§ **Aim of the exercise**:
All lines from the one holding "### Production" down to the last line of the entries are to be reproduced exactly, with no other lines.

§ **Working data**:
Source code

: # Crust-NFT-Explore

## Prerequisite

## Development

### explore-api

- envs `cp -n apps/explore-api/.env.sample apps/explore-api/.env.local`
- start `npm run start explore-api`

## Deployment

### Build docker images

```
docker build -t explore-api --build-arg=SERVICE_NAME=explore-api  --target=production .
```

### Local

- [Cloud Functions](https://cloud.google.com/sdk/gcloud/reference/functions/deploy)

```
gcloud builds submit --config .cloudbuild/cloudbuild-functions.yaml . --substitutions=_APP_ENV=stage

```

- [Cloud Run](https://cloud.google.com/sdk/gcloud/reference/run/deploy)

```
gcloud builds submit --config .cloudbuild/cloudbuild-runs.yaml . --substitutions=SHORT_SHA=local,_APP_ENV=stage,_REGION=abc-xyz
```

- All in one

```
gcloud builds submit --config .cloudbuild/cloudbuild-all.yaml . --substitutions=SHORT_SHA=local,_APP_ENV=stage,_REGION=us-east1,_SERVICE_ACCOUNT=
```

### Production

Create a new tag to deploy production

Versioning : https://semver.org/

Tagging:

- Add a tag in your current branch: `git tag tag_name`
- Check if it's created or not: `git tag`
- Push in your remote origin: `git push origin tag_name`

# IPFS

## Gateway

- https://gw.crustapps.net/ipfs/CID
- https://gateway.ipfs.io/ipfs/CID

§ **Solution below**:
### Production

Create a new tag to deploy production

Versioning : https://semver.org/

Tagging:

- Add a tag in your current branch: `git tag tag_name`
- Check if it's created or not: `git tag`
- Push in your remote origin: `git push origin tag_name`

# IPFS

## Gateway

- https://gw.crustapps.net/ipfs/CID
- https://gateway.ipfs.io/ipfs/CID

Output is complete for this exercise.